Kurt Vonnegut finally got his first major biography recently, and so far everybody who's reviewed it has been shocked by one thing: just how bitter Vonnegut was, in his last years. Biographer Charles Shields spent a lot of time with Vonnegut while working on And So It Goes: Kurt Vonnegut: A Life.
And by all accounts a portrait emerges of a man who's still angry at his first wife, still struggling with old traumas, and still feeling as though nobody appreciates his life's work. It's a very different Vonnegut than the sweet, humorous person we glimpse in his work. Update: We received an email from Mark Vonnegut. See below.
As Vonnegut's friend John Casey tells the Daily Prospect:
I think it's a valuable book... Any Vonnegut fan is going to love it, and probably read it with a kind of sinking feeling of how this wonderful writer kept thinking he was a failure. I mean, both early on, when he wasn't selling and was classified as this science fiction hack, and then even later, when he was so much more filled with self-doubt than I knew.
In the same article, Shields describes meeting Vonnegut for the first time:
I find an 84-year-old man who is angry about his parents, and is unhappy about his first marriage that ended years before. He feels he is unappreciated by critics, that he has been ignored by the eggheads. So I met a man who should be enjoying the golden years of fame and success. Instead he comes off as a very aggrieved person who wanted to settle some scores, and wanted it known just how he had been treated.

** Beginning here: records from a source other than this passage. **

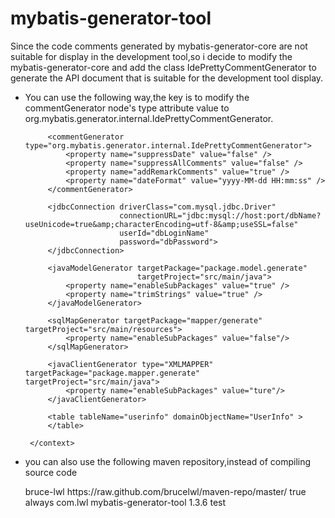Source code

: # mybatis-generator-tool
Since the code comments generated by mybatis-generator-core are not suitable for display in the development tool,so i decide to modify the mybatis-generator-core and add the class IdePrettyCommentGenerator to generate the API document that is suitable for the development tool display.
* You can use the following way,the key is to modify the commentGenerator node's type attribute value to org.mybatis.generator.internal.IdePrettyCommentGenerator.


    <?xml version="1.0" encoding="UTF-8"?>
    <!DOCTYPE generatorConfiguration
            PUBLIC "-//mybatis.org//DTD MyBatis Generator Configuration 1.0//EN"
            "http://mybatis.org/dtd/mybatis-generator-config_1_0.dtd">
    
    <generatorConfiguration>
       <context id="userinfo" targetRuntime="MyBatis3DynamicSql">
           <property name="autoDelimitKeywords" value="true"/>
           <property name="beginningDelimiter" value="`"/>
           <property name="endingDelimiter" value="`"/>
           <property name="javaFileEncoding" value="UTF-8"/>
    
           <commentGenerator type="org.mybatis.generator.internal.IdePrettyCommentGenerator">
               <property name="suppressDate" value="false" />
               <property name="suppressAllComments" value="false" />
               <property name="addRemarkComments" value="true" />
               <property name="dateFormat" value="yyyy-MM-dd HH:mm:ss" />
           </commentGenerator>
    
           <jdbcConnection driverClass="com.mysql.jdbc.Driver"
                           connectionURL="jdbc:mysql://host:port/dbName?useUnicode=true&amp;characterEncoding=utf-8&amp;useSSL=false"
                           userId="dbLoginName"
                           password="dbPassword">
           </jdbcConnection>
    
           <javaModelGenerator targetPackage="package.model.generate"
                               targetProject="src/main/java">
               <property name="enableSubPackages" value="true" />
               <property name="trimStrings" value="true" />
           </javaModelGenerator>
    
           <sqlMapGenerator targetPackage="mapper/generate" targetProject="src/main/resources">
               <property name="enableSubPackages" value="false"/>
           </sqlMapGenerator>
    
           <javaClientGenerator type="XMLMAPPER" targetPackage="package.mapper.generate" targetProject="src/main/java">
               <property name="enableSubPackages" value="ture"/>
           </javaClientGenerator>
    
           <table tableName="userinfo" domainObjectName="UserInfo" >
           </table>
    
       </context>
    </generatorConfiguration>

* you can also use the following maven repository,instead of compiling source code



    <repositories>
		<repository>
			<id>bruce-lwl</id>
			<url>https://raw.github.com/brucelwl/maven-repo/master/</url>
			<snapshots>
				<enabled>true</enabled>
				<updatePolicy>always</updatePolicy>
			</snapshots>
		</repository>
	</repositories>
	</dependencies>
	       <dependency>
    		<groupId>com.lwl</groupId>
    		<artifactId>mybatis-generator-tool</artifactId>
    		<version>1.3.6</version>
    		<scope>test</scope>
    	</dependency>
    </dependencies>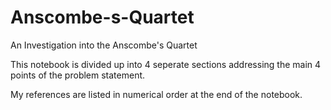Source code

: # Anscombe-s-Quartet
An Investigation into the Anscombe's Quartet

This notebook is divided up into 4 seperate sections addressing the main 4 points of the problem statement.

My references are listed in numerical order at the end of the notebook.
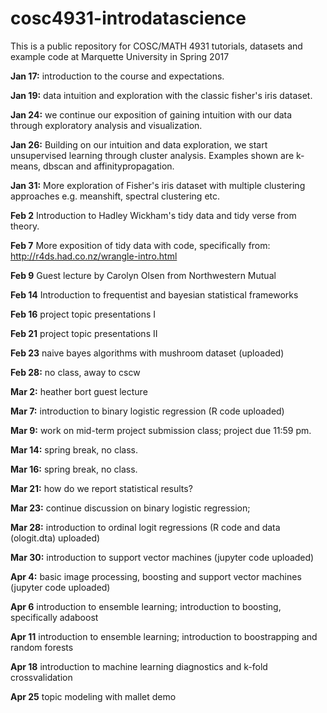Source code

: # cosc4931-introdatascience
This is a public repository for COSC/MATH 4931 tutorials, datasets and example code at Marquette University in Spring 2017 

**Jan 17:** introduction to the course and expectations.

**Jan 19:** data intuition and exploration with the classic fisher's iris dataset.

**Jan 24:** we continue our exposition of gaining intuition with our data through exploratory analysis and visualization.

**Jan 26:** Building on our intuition and data exploration, we start unsupervised learning through cluster analysis. Examples shown are k-means, dbscan and affinitypropagation.

**Jan 31:** More exploration of Fisher's iris dataset with multiple clustering approaches e.g. meanshift, spectral clustering etc.

**Feb 2** Introduction to Hadley Wickham's tidy data and tidy verse from theory.

**Feb 7** More exposition of tidy data with code, specifically from: http://r4ds.had.co.nz/wrangle-intro.html

**Feb 9** Guest lecture by Carolyn Olsen from Northwestern Mutual

**Feb 14** Introduction to frequentist and bayesian statistical frameworks

**Feb 16** project topic presentations I

**Feb 21** project topic presentations II

**Feb 23** naive bayes algorithms with mushroom dataset (uploaded)

**Feb 28:** no class, away to cscw

**Mar 2:** heather bort guest lecture

**Mar 7:** introduction to binary logistic regression (R code uploaded)

**Mar 9:** work on mid-term project submission class; project due 11:59 pm.

**Mar 14:** spring break, no class.

**Mar 16:** spring break, no class.

**Mar 21:** how do we report statistical results? 

**Mar 23:** continue discussion on binary logistic regression;

**Mar 28:** introduction to ordinal logit regressions (R code and data (ologit.dta) uploaded)

**Mar 30:** introduction to support vector machines (jupyter code uploaded)

**Apr 4:** basic image processing, boosting and support vector machines (jupyter code uploaded)

**Apr 6** introduction to ensemble learning; introduction to boosting, specifically adaboost

**Apr 11** introduction to ensemble learning; introduction to boostrapping and random forests

**Apr 18** introduction to machine learning diagnostics and k-fold crossvalidation

**Apr 25** topic modeling with mallet demo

The book paints a picture of a man who was often distant from his children, cruel to a long-suffering first wife, caught in an unpleasant second marriage and spent much of his later years depressed and angry. "Cruel, nasty and scary are the adjectives commonly used to describe him by the friends, colleagues, and relatives Shields quotes," wrote one reviewer, Wendy Smith, on the Daily Beast website. The New York Times reviewer, Chris Buckley, called Shields's portrayal "sad, often heartbreaking".
We received an email this morning from Mark Vonnegut, who writes:
I'm happy to reassure you that Kurt did not die a bitter man who kept thinking he was a failure.
Charles Shields spent very little time with a much diminished 84 year old who right up to the end showed more flashes of brilliance and warmth than most. There's a ton of evidence, including his art and writing that he fought hard and largely succeeded to overcome PTSD from WWII and a quirky, but not altogether unloving childhood to have mostly loving and supportive relationships with his siblings and children and even his allegedly distant father. Shields had to ignore most of what I and other people who knew Kurt and most of what he read in the letters to come up with these shocking truths about a beloved writer.
It's too good a bit to go away, but Kurt had next to no interest in investments or expensive things and never bought Dow stock.
Why don't people employ a modicum of critical thinking before buying into the truth of a book whose existence is completely and utterly dependent on a picture that Shields would have made up out of whole cloth if he had to. Not a perfect man or father and I'll grant you two failed marriages.
My best regards to someone whose affection and respect for my father shines on.